No doubt Shakespeare saw the dangers of, and the good fun in, the fluid and transient potentials of meaning, as he playfully warns via Bassanio, “There is no vice so simple but assumes / some mark of virtue on his outward parts”(III. ii. 81) He reminds us that things are rarely what they first appear, and perhaps that definitions devoid of distortion, will ultimately remain elusive.
Gratiano: “All things that are / Are with more spirit chased than enjoyed.” (II. vi. 12)
– Claire
I will, in responding to my own post (yikes!), state the obvious; that “Merchant’s” messages are readily applied to a contemporary context. For now, as it’s what initially stuck in my craw upon first reading, I’ll confine it to the Shylock themes.
It’s been noted that interest, a further abstraction from tangible exchange than even the concept of money itself, is something unnatural in the event of its reproduction.
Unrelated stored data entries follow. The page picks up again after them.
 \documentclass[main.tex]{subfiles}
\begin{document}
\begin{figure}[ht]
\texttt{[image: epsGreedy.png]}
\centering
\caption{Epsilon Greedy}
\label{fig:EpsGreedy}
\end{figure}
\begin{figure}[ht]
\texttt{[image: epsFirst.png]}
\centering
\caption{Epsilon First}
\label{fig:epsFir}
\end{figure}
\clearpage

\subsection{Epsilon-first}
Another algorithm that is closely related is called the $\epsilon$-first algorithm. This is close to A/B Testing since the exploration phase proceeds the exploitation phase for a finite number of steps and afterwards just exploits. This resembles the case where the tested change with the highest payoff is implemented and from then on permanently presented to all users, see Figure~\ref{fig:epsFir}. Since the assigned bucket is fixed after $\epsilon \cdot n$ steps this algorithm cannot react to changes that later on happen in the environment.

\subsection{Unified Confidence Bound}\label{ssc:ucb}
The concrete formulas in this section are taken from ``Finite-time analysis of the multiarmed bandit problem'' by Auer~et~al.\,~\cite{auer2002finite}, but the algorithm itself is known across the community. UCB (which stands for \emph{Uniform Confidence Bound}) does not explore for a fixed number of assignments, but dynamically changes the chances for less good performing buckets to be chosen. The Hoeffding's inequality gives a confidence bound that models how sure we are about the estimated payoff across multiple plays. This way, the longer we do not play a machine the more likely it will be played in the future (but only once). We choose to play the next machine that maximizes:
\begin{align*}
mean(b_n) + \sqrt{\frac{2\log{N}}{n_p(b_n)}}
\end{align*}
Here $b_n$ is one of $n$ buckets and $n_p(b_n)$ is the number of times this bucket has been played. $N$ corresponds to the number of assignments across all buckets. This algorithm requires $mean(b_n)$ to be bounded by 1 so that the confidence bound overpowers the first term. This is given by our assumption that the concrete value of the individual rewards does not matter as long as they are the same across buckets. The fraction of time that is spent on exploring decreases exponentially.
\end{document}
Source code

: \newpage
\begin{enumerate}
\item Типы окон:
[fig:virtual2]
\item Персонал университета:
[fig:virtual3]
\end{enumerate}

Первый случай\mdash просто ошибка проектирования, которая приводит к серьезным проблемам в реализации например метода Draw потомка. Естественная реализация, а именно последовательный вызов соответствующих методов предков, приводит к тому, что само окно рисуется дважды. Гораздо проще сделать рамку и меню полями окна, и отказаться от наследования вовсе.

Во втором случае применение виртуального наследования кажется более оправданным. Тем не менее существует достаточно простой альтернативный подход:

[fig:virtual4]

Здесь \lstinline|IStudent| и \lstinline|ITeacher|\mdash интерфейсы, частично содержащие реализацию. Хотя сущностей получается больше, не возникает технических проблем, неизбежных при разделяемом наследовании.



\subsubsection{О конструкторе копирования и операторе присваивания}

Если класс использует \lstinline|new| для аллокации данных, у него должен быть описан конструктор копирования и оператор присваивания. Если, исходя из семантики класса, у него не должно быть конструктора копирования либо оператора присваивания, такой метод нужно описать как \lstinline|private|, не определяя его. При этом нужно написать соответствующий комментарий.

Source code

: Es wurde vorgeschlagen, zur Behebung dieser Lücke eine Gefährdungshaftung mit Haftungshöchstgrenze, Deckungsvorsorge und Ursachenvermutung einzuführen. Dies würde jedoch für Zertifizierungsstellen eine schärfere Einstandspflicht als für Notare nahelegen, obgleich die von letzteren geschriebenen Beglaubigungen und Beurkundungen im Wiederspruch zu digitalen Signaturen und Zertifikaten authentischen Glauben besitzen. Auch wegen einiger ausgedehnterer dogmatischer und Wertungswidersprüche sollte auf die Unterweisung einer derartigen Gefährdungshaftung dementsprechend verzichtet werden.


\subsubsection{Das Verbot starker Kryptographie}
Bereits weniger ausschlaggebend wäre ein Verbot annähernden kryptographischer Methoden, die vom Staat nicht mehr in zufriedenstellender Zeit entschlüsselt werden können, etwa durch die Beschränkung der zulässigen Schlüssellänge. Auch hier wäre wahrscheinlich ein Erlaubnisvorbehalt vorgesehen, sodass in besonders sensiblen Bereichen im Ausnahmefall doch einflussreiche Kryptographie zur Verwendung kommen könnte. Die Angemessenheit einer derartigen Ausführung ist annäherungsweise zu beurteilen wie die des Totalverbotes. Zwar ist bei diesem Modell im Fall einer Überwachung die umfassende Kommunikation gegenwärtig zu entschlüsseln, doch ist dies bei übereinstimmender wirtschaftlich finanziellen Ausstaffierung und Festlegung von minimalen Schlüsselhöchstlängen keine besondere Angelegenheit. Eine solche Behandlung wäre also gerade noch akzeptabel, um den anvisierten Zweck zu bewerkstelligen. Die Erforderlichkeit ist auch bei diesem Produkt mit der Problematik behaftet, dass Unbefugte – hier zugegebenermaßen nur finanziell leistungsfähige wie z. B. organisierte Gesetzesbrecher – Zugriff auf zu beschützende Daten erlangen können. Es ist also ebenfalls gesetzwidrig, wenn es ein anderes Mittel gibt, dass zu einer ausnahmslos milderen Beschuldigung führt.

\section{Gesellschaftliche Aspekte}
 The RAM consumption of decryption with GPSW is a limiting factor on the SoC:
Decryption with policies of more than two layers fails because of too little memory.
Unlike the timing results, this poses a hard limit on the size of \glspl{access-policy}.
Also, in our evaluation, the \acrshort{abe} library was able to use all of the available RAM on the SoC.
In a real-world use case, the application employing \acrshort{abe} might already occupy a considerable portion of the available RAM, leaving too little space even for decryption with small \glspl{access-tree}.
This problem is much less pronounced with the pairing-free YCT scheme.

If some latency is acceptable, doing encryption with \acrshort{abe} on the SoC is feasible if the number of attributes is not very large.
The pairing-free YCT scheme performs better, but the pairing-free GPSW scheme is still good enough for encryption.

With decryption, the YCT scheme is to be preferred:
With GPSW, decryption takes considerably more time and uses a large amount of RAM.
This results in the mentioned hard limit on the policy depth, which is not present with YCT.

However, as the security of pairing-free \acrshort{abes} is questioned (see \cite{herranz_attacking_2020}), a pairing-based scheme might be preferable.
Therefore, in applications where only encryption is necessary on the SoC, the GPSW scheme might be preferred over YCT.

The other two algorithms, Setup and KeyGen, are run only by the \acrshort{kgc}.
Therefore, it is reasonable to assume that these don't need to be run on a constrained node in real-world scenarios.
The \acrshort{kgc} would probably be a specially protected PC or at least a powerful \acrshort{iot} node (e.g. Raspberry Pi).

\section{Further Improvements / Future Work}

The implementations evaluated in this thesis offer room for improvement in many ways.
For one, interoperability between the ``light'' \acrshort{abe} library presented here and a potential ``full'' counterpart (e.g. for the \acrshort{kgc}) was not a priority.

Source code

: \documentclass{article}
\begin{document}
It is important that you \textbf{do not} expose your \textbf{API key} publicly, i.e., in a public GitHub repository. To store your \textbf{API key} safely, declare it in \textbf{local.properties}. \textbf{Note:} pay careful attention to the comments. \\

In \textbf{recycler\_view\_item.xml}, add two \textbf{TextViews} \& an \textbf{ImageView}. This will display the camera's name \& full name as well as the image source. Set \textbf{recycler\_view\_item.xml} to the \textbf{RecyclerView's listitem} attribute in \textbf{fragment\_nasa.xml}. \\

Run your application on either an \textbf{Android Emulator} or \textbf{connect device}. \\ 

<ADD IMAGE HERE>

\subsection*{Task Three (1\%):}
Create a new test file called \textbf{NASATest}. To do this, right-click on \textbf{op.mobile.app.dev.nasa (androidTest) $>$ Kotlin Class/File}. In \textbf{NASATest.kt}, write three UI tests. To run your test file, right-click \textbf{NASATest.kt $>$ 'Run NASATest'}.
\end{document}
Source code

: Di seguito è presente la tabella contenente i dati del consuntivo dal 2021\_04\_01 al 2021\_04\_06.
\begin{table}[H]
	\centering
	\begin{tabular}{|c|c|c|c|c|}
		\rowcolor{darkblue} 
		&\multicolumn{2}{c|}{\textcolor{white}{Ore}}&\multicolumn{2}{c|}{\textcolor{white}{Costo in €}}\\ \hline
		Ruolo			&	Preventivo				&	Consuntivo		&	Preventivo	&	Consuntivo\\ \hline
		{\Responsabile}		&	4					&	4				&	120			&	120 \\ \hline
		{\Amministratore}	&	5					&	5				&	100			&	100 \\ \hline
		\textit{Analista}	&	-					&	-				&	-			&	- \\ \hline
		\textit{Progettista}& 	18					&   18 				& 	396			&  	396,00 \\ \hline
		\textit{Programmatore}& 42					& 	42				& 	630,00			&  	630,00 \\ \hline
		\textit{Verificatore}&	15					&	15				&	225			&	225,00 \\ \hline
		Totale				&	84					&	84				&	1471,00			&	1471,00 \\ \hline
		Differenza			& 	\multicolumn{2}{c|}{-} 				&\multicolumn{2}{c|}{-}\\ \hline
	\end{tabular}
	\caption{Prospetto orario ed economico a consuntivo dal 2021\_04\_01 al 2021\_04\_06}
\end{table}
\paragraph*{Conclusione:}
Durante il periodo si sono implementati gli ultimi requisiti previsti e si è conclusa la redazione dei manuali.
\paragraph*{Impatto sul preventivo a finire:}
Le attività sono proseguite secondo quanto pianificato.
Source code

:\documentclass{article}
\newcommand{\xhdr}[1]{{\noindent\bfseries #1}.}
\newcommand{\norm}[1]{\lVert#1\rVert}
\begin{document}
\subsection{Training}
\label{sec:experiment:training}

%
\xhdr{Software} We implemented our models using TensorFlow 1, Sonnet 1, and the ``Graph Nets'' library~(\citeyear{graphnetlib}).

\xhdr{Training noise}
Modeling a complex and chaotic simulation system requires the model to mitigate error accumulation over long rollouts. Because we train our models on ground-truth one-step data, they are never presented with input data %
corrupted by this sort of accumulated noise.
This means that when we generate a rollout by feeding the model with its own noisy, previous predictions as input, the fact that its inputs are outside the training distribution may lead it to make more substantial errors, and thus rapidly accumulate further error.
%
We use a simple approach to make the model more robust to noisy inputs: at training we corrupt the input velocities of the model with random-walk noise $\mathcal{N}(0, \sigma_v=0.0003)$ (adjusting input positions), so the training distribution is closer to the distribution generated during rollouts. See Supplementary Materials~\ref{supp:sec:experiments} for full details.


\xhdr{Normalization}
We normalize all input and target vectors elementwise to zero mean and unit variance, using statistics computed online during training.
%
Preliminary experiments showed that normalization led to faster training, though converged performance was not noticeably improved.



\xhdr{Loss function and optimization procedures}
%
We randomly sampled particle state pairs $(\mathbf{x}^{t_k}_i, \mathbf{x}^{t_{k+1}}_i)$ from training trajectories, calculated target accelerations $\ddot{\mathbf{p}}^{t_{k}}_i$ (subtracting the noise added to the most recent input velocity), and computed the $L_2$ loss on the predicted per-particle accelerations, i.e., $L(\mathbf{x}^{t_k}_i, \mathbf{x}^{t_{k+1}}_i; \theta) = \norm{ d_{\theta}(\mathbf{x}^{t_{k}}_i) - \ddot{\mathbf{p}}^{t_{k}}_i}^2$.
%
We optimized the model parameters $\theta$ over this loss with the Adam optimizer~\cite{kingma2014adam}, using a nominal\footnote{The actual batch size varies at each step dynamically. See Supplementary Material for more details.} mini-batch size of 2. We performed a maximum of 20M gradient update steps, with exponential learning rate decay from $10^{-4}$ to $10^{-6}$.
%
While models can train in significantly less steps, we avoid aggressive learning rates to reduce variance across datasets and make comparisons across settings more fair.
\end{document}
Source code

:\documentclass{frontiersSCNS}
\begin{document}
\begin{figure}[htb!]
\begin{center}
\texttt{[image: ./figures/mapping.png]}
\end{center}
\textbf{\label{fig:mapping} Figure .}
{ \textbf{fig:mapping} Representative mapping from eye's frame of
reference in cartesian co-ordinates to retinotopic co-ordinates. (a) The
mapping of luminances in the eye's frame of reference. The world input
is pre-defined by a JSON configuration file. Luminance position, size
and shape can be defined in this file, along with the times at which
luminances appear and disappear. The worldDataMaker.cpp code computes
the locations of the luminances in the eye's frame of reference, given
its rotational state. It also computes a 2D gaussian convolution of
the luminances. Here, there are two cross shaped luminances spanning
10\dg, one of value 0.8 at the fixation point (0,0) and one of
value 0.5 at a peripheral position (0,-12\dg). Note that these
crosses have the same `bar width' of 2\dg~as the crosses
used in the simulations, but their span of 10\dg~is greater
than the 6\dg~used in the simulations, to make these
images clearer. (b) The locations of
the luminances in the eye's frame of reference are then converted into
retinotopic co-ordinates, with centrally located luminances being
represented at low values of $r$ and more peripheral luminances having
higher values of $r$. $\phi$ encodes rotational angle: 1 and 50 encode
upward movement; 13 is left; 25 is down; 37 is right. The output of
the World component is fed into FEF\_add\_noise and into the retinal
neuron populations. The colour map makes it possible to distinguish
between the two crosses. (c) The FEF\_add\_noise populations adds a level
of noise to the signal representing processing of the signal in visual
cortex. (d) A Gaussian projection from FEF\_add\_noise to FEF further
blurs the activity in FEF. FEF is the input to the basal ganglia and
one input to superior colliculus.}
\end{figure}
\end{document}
Having grown accustomed to its employ, we are now under thrall of its descendant, the derivate.
As the name of this “financial instrument” implies, its value is derived of some other underlying asset (which may itself be tangible, or not). It’s essentally a bet on the performance of that asset, either positive or negative.
In today’s fundamentalist (ie, strict constructionist) interpretation of free markets, these little babies have gone largely unregulated, and have been attributed a starring role in the voracious appetite for mortgage debt which led to the mortgage and global financial crises.
Evolved as we imagine ourselves today, Brooksley Born (former head of the CFTC), our modern day Portia, while allowed her skirt, was relegated to the status of a Cassandra when she endeavored to warn us of the potential systemic dangers of derivatives.
Shylock’s fixed adherence to the letter of the law is similarly reproduced in contemporary thought and practice. While rule of law in many ways delivers our society from unpalatable alternatives, its indoctrination remains prone to unsavory flaws.
Staying the course of the abuse of derivatives in modern finance, the convenience of such legalistic thinking (if it’s not against the law, it must be acceptable), has had the unfortunate effect of allowing derivatives (swaps too), and those who employ them, to go commando (unregulated) and the destruction wrought in their wake, to remain without censure.
Darren pointed out in class, that all of the relationships in the play have an economic component. In turn it may be observed that economies don’t exist independently of their social component, a point still unheeded by today’s self-appointed demi-gods of finance and economics.